▸ Action item: Could you transcribe all of the data exactly and skip any pictures?
══ Data excerpts
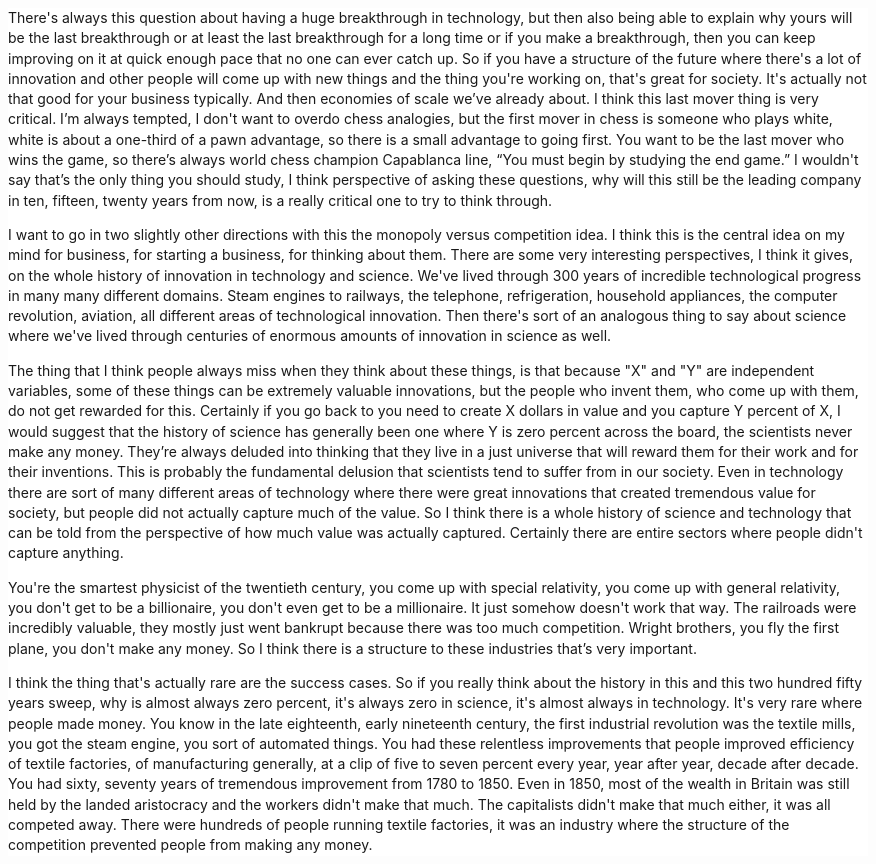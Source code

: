 There's always this question about having a huge breakthrough in technology, but then also being able to explain why yours will be the last breakthrough or at least the last breakthrough for a long time or if you make a breakthrough, then you can keep improving on it at quick enough pace that no one can ever catch up. So if you have a structure of the future where there's a lot of innovation and other people will come up with new things and the thing you're working on, that's great for society. It's actually not that good for your business typically. And then economies of scale we’ve already about. I think this last mover thing is very critical. I’m always tempted, I don't want to overdo chess analogies, but the first mover in chess is someone who plays white, white is about a one-third of a pawn advantage, so there is a small advantage to going first. You want to be the last mover who wins the game, so there’s always world chess champion Capablanca line, “You must begin by studying the end game.” I wouldn't say that’s the only thing you should study, I think perspective of asking these questions, why will this still be the leading company in ten, fifteen, twenty years from now, is a really critical one to try to think through.

I want to go in two slightly other directions with this the monopoly versus competition idea. I think this is the central idea on my mind for business, for starting a business, for thinking about them. There are some very interesting perspectives, I think it gives, on the whole history of innovation in technology and science. We've lived through 300 years of incredible technological progress in many many different domains. Steam engines to railways, the telephone, refrigeration, household appliances, the computer revolution, aviation, all different areas of technological innovation. Then there's sort of an analogous thing to say about science where we've lived through centuries of enormous amounts of innovation in science as well.

The thing that I think people always miss when they think about these things, is that because "X" and "Y" are independent variables, some of these things can be extremely valuable innovations, but the people who invent them, who come up with them, do not get rewarded for this. Certainly if you go back to you need to create X dollars in value and you capture Y percent of X, I would suggest that the history of science has generally been one where Y is zero percent across the board, the scientists never make any money. They’re always deluded into thinking that they live in a just universe that will reward them for their work and for their inventions. This is probably the fundamental delusion that scientists tend to suffer from in our society. Even in technology there are sort of many different areas of technology where there were great innovations that created tremendous value for society, but people did not actually capture much of the value. So I think there is a whole history of science and technology that can be told from the perspective of how much value was actually captured. Certainly there are entire sectors where people didn't capture anything.

You're the smartest physicist of the twentieth century, you come up with special relativity, you come up with general relativity, you don't get to be a billionaire, you don't even get to be a millionaire. It just somehow doesn't work that way. The railroads were incredibly valuable, they mostly just went bankrupt because there was too much competition. Wright brothers, you fly the first plane, you don't make any money. So I think there is a structure to these industries that’s very important.

I think the thing that's actually rare are the success cases. So if you really think about the history in this and this two hundred fifty years sweep, why is almost always zero percent, it's always zero in science, it's almost always in technology. It's very rare where people made money. You know in the late eighteenth, early nineteenth century, the first industrial revolution was the textile mills, you got the steam engine, you sort of automated things. You had these relentless improvements that people improved efficiency of textile factories, of manufacturing generally, at a clip of five to seven percent every year, year after year, decade after decade. You had sixty, seventy years of tremendous improvement from 1780 to 1850. Even in 1850, most of the wealth in Britain was still held by the landed aristocracy and the workers didn't make that much. The capitalists didn't make that much either, it was all competed away. There were hundreds of people running textile factories, it was an industry where the structure of the competition prevented people from making any money.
════
▸ Task output:
Source code

: There's always this question about having a huge breakthrough in technology, but then also being able to explain why yours will be the last breakthrough or at least the last breakthrough for a long time or if you make a breakthrough, then you can keep improving on it at quick enough pace that no one can ever catch up. So if you have a structure of the future where there's a lot of innovation and other people will come up with new things and the thing you're working on, that's great for society. It's actually not that good for your business typically. And then economies of scale we’ve already about. I think this last mover thing is very critical. I’m always tempted, I don't want to overdo chess analogies, but the first mover in chess is someone who plays white, white is about a one-third of a pawn advantage, so there is a small advantage to going first. You want to be the last mover who wins the game, so there’s always world chess champion Capablanca line, “You must begin by studying the end game.” I wouldn't say that’s the only thing you should study, I think perspective of asking these questions, why will this still be the leading company in ten, fifteen, twenty years from now, is a really critical one to try to think through.

I want to go in two slightly other directions with this the monopoly versus competition idea. I think this is the central idea on my mind for business, for starting a business, for thinking about them. There are some very interesting perspectives, I think it gives, on the whole history of innovation in technology and science. We've lived through 300 years of incredible technological progress in many many different domains. Steam engines to railways, the telephone, refrigeration, household appliances, the computer revolution, aviation, all different areas of technological innovation. Then there's sort of an analogous thing to say about science where we've lived through centuries of enormous amounts of innovation in science as well.

The thing that I think people always miss when they think about these things, is that because "X" and "Y" are independent variables, some of these things can be extremely valuable innovations, but the people who invent them, who come up with them, do not get rewarded for this. Certainly if you go back to you need to create X dollars in value and you capture Y percent of X, I would suggest that the history of science has generally been one where Y is zero percent across the board, the scientists never make any money. They’re always deluded into thinking that they live in a just universe that will reward them for their work and for their inventions. This is probably the fundamental delusion that scientists tend to suffer from in our society. Even in technology there are sort of many different areas of technology where there were great innovations that created tremendous value for society, but people did not actually capture much of the value. So I think there is a whole history of science and technology that can be told from the perspective of how much value was actually captured. Certainly there are entire sectors where people didn't capture anything.

You're the smartest physicist of the twentieth century, you come up with special relativity, you come up with general relativity, you don't get to be a billionaire, you don't even get to be a millionaire. It just somehow doesn't work that way. The railroads were incredibly valuable, they mostly just went bankrupt because there was too much competition. Wright brothers, you fly the first plane, you don't make any money. So I think there is a structure to these industries that’s very important.

I think the thing that's actually rare are the success cases. So if you really think about the history in this and this two hundred fifty years sweep, why is almost always zero percent, it's always zero in science, it's almost always in technology. It's very rare where people made money. You know in the late eighteenth, early nineteenth century, the first industrial revolution was the textile mills, you got the steam engine, you sort of automated things. You had these relentless improvements that people improved efficiency of textile factories, of manufacturing generally, at a clip of five to seven percent every year, year after year, decade after decade. You had sixty, seventy years of tremendous improvement from 1780 to 1850. Even in 1850, most of the wealth in Britain was still held by the landed aristocracy and the workers didn't make that much. The capitalists didn't make that much either, it was all competed away. There were hundreds of people running textile factories, it was an industry where the structure of the competition prevented people from making any money.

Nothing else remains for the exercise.